##### DATA PROVIDED #####

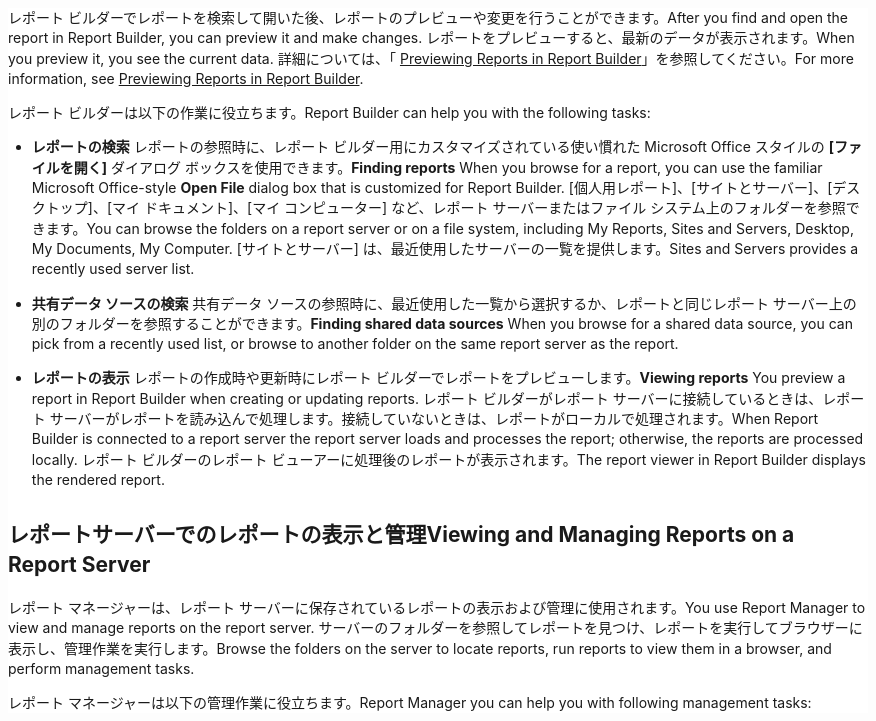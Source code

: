  <span data-ttu-id="d87a5-122">レポート ビルダーでレポートを検索して開いた後、レポートのプレビューや変更を行うことができます。</span><span class="sxs-lookup"><span data-stu-id="d87a5-122">After you find and open the report in Report Builder, you can preview it and make changes.</span></span> <span data-ttu-id="d87a5-123">レポートをプレビューすると、最新のデータが表示されます。</span><span class="sxs-lookup"><span data-stu-id="d87a5-123">When you preview it, you see the current data.</span></span> <span data-ttu-id="d87a5-124">詳細については、「 [Previewing Reports in Report Builder](previewing-reports-in-report-builder.md)」を参照してください。</span><span class="sxs-lookup"><span data-stu-id="d87a5-124">For more information, see [Previewing Reports in Report Builder](previewing-reports-in-report-builder.md).</span></span>  
  
 <span data-ttu-id="d87a5-125">レポート ビルダーは以下の作業に役立ちます。</span><span class="sxs-lookup"><span data-stu-id="d87a5-125">Report Builder can help you with the following tasks:</span></span>  
  
-   <span data-ttu-id="d87a5-126">**レポートの検索** レポートの参照時に、レポート ビルダー用にカスタマイズされている使い慣れた Microsoft Office スタイルの **[ファイルを開く]** ダイアログ ボックスを使用できます。</span><span class="sxs-lookup"><span data-stu-id="d87a5-126">**Finding reports** When you browse for a report, you can use the familiar Microsoft Office-style **Open File** dialog box that is customized for Report Builder.</span></span> <span data-ttu-id="d87a5-127">[個人用レポート]、[サイトとサーバー]、[デスクトップ]、[マイ ドキュメント]、[マイ コンピューター] など、レポート サーバーまたはファイル システム上のフォルダーを参照できます。</span><span class="sxs-lookup"><span data-stu-id="d87a5-127">You can browse the folders on a report server or on a file system, including My Reports, Sites and Servers, Desktop, My Documents, My Computer.</span></span> <span data-ttu-id="d87a5-128">[サイトとサーバー] は、最近使用したサーバーの一覧を提供します。</span><span class="sxs-lookup"><span data-stu-id="d87a5-128">Sites and Servers provides a recently used server list.</span></span>  
  
-   <span data-ttu-id="d87a5-129">**共有データ ソースの検索** 共有データ ソースの参照時に、最近使用した一覧から選択するか、レポートと同じレポート サーバー上の別のフォルダーを参照することができます。</span><span class="sxs-lookup"><span data-stu-id="d87a5-129">**Finding shared data sources** When you browse for a shared data source, you can pick from a recently used list, or browse to another folder on the same report server as the report.</span></span>  
  
-   <span data-ttu-id="d87a5-130">**レポートの表示** レポートの作成時や更新時にレポート ビルダーでレポートをプレビューします。</span><span class="sxs-lookup"><span data-stu-id="d87a5-130">**Viewing reports** You preview a report in Report Builder when creating or updating reports.</span></span> <span data-ttu-id="d87a5-131">レポート ビルダーがレポート サーバーに接続しているときは、レポート サーバーがレポートを読み込んで処理します。接続していないときは、レポートがローカルで処理されます。</span><span class="sxs-lookup"><span data-stu-id="d87a5-131">When Report Builder is connected to a report server the report server loads and processes the report; otherwise, the reports are processed locally.</span></span> <span data-ttu-id="d87a5-132">レポート ビルダーのレポート ビューアーに処理後のレポートが表示されます。</span><span class="sxs-lookup"><span data-stu-id="d87a5-132">The report viewer in Report Builder displays the rendered report.</span></span>  
  

  
##  <a name="viewing-and-managing-reports-on-a-report-server"></a><a name="ViewingAndManagingReportServer"></a><span data-ttu-id="d87a5-133">レポートサーバーでのレポートの表示と管理</span><span class="sxs-lookup"><span data-stu-id="d87a5-133">Viewing and Managing Reports on a Report Server</span></span>  
 <span data-ttu-id="d87a5-134">レポート マネージャーは、レポート サーバーに保存されているレポートの表示および管理に使用されます。</span><span class="sxs-lookup"><span data-stu-id="d87a5-134">You use Report Manager to view and manage reports on the report server.</span></span> <span data-ttu-id="d87a5-135">サーバーのフォルダーを参照してレポートを見つけ、レポートを実行してブラウザーに表示し、管理作業を実行します。</span><span class="sxs-lookup"><span data-stu-id="d87a5-135">Browse the folders on the server to locate reports, run reports to view them in a browser, and perform management tasks.</span></span>  
  
 <span data-ttu-id="d87a5-136">レポート マネージャーは以下の管理作業に役立ちます。</span><span class="sxs-lookup"><span data-stu-id="d87a5-136">Report Manager you can help you with following management tasks:</span></span>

#####

▶ _WHAT YOU HAVE TO DO_
Repeat only the stretch of lines starting at the one containing "a Report Server</span></span>" and running to the final line of the entries above.

▶ _TASK SOLUTION_
##  <a name="viewing-and-managing-reports-on-a-report-server"></a><a name="ViewingAndManagingReportServer"></a><span data-ttu-id="d87a5-133">レポートサーバーでのレポートの表示と管理</span><span class="sxs-lookup"><span data-stu-id="d87a5-133">Viewing and Managing Reports on a Report Server</span></span>  
 <span data-ttu-id="d87a5-134">レポート マネージャーは、レポート サーバーに保存されているレポートの表示および管理に使用されます。</span><span class="sxs-lookup"><span data-stu-id="d87a5-134">You use Report Manager to view and manage reports on the report server.</span></span> <span data-ttu-id="d87a5-135">サーバーのフォルダーを参照してレポートを見つけ、レポートを実行してブラウザーに表示し、管理作業を実行します。</span><span class="sxs-lookup"><span data-stu-id="d87a5-135">Browse the folders on the server to locate reports, run reports to view them in a browser, and perform management tasks.</span></span>  
  
 <span data-ttu-id="d87a5-136">レポート マネージャーは以下の管理作業に役立ちます。</span><span class="sxs-lookup"><span data-stu-id="d87a5-136">Report Manager you can help you with following management tasks:</span></span>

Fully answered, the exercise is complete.